I have to admit to being so dismayed by such sights that I can't tear my eyes off of them until the errant object is lost to view. All the while feeling desperately upset at yet more plastic crap being allowed to pollute the already suffering seas. I only have to walk past a tourist shop in a resort, and I become thoroughly depressed at the huge amounts of plastic on display for holidaymakers to buy. Sometimes you can hardly see the front of the store for li-los of all shapes and sizes (the latest craze is those big pink swans), not to mention inflatable beach balls, cheap umbrellas and all the rest.

The couple who had owned the flyaway li-lo simply carried on splashing around once their lost li-lo was too far out to be seen by the naked eye. I almost considered making a citizen's arrest. 

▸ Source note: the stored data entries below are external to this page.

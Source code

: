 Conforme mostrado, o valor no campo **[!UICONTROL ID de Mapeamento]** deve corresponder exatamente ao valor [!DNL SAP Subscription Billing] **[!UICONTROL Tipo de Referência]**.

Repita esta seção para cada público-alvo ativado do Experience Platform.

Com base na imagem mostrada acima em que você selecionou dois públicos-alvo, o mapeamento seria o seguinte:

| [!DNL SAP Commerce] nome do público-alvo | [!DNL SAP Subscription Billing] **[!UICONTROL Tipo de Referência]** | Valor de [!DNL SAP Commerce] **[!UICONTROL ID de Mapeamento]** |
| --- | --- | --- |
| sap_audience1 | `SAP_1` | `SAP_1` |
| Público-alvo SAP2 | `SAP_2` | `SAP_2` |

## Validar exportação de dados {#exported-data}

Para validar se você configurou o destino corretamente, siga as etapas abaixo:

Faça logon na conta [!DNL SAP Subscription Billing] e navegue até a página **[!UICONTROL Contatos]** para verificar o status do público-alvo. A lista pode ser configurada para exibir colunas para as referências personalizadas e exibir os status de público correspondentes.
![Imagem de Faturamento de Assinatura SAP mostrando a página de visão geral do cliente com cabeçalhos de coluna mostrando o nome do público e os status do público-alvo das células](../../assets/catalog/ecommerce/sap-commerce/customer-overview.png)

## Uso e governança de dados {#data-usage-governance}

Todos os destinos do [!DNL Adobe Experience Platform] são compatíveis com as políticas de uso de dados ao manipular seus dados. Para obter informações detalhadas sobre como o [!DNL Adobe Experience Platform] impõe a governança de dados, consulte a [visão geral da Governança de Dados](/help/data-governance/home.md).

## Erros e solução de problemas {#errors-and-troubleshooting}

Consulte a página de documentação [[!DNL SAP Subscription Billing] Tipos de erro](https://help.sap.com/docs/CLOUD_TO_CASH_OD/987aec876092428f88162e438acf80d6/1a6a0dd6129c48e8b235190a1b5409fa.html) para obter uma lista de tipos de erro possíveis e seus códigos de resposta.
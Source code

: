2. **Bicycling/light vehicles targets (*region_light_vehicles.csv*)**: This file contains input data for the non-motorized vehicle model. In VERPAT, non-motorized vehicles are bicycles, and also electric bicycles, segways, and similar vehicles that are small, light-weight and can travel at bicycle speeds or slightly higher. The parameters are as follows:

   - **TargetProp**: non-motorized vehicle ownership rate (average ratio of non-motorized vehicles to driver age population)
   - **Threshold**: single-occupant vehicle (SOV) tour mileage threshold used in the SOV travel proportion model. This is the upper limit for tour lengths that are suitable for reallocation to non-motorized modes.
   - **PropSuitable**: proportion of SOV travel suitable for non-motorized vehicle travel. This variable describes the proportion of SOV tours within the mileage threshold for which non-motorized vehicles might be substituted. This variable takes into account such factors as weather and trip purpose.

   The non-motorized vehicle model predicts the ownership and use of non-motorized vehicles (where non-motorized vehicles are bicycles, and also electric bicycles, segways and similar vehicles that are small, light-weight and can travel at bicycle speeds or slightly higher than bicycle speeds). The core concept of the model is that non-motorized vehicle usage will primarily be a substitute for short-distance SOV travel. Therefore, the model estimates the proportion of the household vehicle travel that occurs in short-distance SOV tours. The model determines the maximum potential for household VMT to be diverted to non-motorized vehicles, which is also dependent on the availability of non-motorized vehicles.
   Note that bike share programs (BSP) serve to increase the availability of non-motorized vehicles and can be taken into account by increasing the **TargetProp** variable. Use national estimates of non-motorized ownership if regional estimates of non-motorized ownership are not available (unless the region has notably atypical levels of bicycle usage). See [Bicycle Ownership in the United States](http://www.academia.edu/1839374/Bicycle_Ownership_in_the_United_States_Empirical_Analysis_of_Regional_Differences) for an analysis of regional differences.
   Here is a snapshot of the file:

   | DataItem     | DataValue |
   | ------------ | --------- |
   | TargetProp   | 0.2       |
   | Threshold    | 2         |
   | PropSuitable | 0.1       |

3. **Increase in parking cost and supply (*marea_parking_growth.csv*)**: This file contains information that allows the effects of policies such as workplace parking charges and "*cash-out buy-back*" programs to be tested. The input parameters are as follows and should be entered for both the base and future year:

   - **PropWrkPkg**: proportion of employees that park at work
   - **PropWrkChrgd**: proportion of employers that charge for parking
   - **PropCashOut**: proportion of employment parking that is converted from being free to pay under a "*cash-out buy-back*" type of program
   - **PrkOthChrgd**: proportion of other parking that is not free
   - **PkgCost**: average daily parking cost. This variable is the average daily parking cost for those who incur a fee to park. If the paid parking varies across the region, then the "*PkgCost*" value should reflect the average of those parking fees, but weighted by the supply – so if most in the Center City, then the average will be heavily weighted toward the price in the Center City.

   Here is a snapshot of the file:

Seriously, though, am I the only person (well, I should say "are we the only two" since my wife agrees 100% on this) who thinks that it's about time legislation was introduced to prevent thick people from parading down to the world's beaches with objects that are far too likely to add to the world's pollution problem than they are to be carried back home again after a session on the shoreline?

What truly depresses me is the thought that, for every li-lo or beach ball that I personally see flying off to add to the oceans' woes, how many times is the scenario being repeated the world over? Would it really detract so much from people's enjoyment of a day on the beach to not be able to bring such pollutive 'accidents waiting to happen' with them?

As I said, I'm furious. Simply can't help it.